[Opening Data in this exercise section]

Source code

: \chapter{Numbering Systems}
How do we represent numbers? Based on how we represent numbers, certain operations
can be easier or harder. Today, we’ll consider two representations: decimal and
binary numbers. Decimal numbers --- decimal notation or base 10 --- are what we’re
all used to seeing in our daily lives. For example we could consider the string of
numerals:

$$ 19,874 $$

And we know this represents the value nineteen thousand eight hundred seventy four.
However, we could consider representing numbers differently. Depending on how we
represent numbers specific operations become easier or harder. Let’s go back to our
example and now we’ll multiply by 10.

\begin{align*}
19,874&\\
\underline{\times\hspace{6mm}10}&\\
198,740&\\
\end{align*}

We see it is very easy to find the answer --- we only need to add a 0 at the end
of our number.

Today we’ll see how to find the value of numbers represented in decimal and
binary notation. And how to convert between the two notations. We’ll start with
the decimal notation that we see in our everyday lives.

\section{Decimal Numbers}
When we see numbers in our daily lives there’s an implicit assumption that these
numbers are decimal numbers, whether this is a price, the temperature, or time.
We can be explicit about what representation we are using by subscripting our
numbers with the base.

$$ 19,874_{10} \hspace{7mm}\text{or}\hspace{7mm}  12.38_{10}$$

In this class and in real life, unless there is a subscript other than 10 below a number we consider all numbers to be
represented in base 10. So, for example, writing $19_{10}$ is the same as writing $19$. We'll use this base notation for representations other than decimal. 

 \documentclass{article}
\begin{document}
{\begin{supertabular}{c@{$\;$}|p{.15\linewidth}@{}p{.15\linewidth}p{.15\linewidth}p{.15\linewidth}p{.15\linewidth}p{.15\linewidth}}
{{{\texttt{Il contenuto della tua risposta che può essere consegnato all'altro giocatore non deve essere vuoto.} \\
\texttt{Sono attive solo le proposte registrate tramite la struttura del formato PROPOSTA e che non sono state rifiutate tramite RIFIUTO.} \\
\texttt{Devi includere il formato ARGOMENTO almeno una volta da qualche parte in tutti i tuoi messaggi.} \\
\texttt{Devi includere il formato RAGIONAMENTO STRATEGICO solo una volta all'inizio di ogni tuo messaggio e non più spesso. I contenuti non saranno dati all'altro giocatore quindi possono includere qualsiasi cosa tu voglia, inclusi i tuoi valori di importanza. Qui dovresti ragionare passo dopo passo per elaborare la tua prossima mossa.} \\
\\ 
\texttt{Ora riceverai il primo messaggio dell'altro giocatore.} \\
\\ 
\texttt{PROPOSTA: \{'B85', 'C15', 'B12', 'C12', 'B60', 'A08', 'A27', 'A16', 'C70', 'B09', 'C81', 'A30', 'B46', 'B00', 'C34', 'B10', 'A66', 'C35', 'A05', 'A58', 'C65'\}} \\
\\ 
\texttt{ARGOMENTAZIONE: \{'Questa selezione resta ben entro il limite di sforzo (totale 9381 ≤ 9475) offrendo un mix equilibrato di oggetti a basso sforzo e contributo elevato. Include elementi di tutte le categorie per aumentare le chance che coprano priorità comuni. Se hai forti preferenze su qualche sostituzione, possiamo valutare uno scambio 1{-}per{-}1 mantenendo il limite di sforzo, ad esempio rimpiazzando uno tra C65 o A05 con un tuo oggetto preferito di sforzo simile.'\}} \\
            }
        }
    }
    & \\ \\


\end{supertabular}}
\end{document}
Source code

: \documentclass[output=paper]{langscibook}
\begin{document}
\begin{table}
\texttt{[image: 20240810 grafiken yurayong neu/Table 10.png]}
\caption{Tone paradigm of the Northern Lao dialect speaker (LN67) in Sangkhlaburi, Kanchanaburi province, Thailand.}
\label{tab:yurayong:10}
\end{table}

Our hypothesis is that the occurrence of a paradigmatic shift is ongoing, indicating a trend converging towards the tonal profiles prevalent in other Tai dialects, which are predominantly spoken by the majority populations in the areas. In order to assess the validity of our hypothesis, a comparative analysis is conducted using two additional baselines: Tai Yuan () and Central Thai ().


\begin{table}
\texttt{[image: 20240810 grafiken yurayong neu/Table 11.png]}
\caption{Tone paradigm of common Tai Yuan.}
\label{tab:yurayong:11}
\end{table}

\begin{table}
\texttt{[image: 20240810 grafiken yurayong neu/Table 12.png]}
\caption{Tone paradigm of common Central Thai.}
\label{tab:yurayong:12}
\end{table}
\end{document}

[Closing Data in this exercise section]

Exercise prompt:
Every line above should be printed again exactly as it stands.

Solution for this task:
Source code

: \chapter{Numbering Systems}
How do we represent numbers? Based on how we represent numbers, certain operations
can be easier or harder. Today, we’ll consider two representations: decimal and
binary numbers. Decimal numbers --- decimal notation or base 10 --- are what we’re
all used to seeing in our daily lives. For example we could consider the string of
numerals:

$$ 19,874 $$

And we know this represents the value nineteen thousand eight hundred seventy four.
However, we could consider representing numbers differently. Depending on how we
represent numbers specific operations become easier or harder. Let’s go back to our
example and now we’ll multiply by 10.

\begin{align*}
19,874&\\
\underline{\times\hspace{6mm}10}&\\
198,740&\\
\end{align*}

We see it is very easy to find the answer --- we only need to add a 0 at the end
of our number.

Today we’ll see how to find the value of numbers represented in decimal and
binary notation. And how to convert between the two notations. We’ll start with
the decimal notation that we see in our everyday lives.

\section{Decimal Numbers}
When we see numbers in our daily lives there’s an implicit assumption that these
numbers are decimal numbers, whether this is a price, the temperature, or time.
We can be explicit about what representation we are using by subscripting our
numbers with the base.

$$ 19,874_{10} \hspace{7mm}\text{or}\hspace{7mm}  12.38_{10}$$

In this class and in real life, unless there is a subscript other than 10 below a number we consider all numbers to be
represented in base 10. So, for example, writing $19_{10}$ is the same as writing $19$. We'll use this base notation for representations other than decimal. 

 \documentclass{article}
\begin{document}
{\begin{supertabular}{c@{$\;$}|p{.15\linewidth}@{}p{.15\linewidth}p{.15\linewidth}p{.15\linewidth}p{.15\linewidth}p{.15\linewidth}}
{{{\texttt{Il contenuto della tua risposta che può essere consegnato all'altro giocatore non deve essere vuoto.} \\
\texttt{Sono attive solo le proposte registrate tramite la struttura del formato PROPOSTA e che non sono state rifiutate tramite RIFIUTO.} \\
\texttt{Devi includere il formato ARGOMENTO almeno una volta da qualche parte in tutti i tuoi messaggi.} \\
\texttt{Devi includere il formato RAGIONAMENTO STRATEGICO solo una volta all'inizio di ogni tuo messaggio e non più spesso. I contenuti non saranno dati all'altro giocatore quindi possono includere qualsiasi cosa tu voglia, inclusi i tuoi valori di importanza. Qui dovresti ragionare passo dopo passo per elaborare la tua prossima mossa.} \\
\\ 
\texttt{Ora riceverai il primo messaggio dell'altro giocatore.} \\
\\ 
\texttt{PROPOSTA: \{'B85', 'C15', 'B12', 'C12', 'B60', 'A08', 'A27', 'A16', 'C70', 'B09', 'C81', 'A30', 'B46', 'B00', 'C34', 'B10', 'A66', 'C35', 'A05', 'A58', 'C65'\}} \\
\\ 
\texttt{ARGOMENTAZIONE: \{'Questa selezione resta ben entro il limite di sforzo (totale 9381 ≤ 9475) offrendo un mix equilibrato di oggetti a basso sforzo e contributo elevato. Include elementi di tutte le categorie per aumentare le chance che coprano priorità comuni. Se hai forti preferenze su qualche sostituzione, possiamo valutare uno scambio 1{-}per{-}1 mantenendo il limite di sforzo, ad esempio rimpiazzando uno tra C65 o A05 con un tuo oggetto preferito di sforzo simile.'\}} \\
            }
        }
    }
    & \\ \\


\end{supertabular}}
\end{document}
Source code

: \documentclass[output=paper]{langscibook}
\begin{document}
\begin{table}
\texttt{[image: 20240810 grafiken yurayong neu/Table 10.png]}
\caption{Tone paradigm of the Northern Lao dialect speaker (LN67) in Sangkhlaburi, Kanchanaburi province, Thailand.}
\label{tab:yurayong:10}
\end{table}

Our hypothesis is that the occurrence of a paradigmatic shift is ongoing, indicating a trend converging towards the tonal profiles prevalent in other Tai dialects, which are predominantly spoken by the majority populations in the areas. In order to assess the validity of our hypothesis, a comparative analysis is conducted using two additional baselines: Tai Yuan () and Central Thai ().


\begin{table}
\texttt{[image: 20240810 grafiken yurayong neu/Table 11.png]}
\caption{Tone paradigm of common Tai Yuan.}
\label{tab:yurayong:11}
\end{table}

\begin{table}
\texttt{[image: 20240810 grafiken yurayong neu/Table 12.png]}
\caption{Tone paradigm of common Central Thai.}
\label{tab:yurayong:12}
\end{table}
\end{document}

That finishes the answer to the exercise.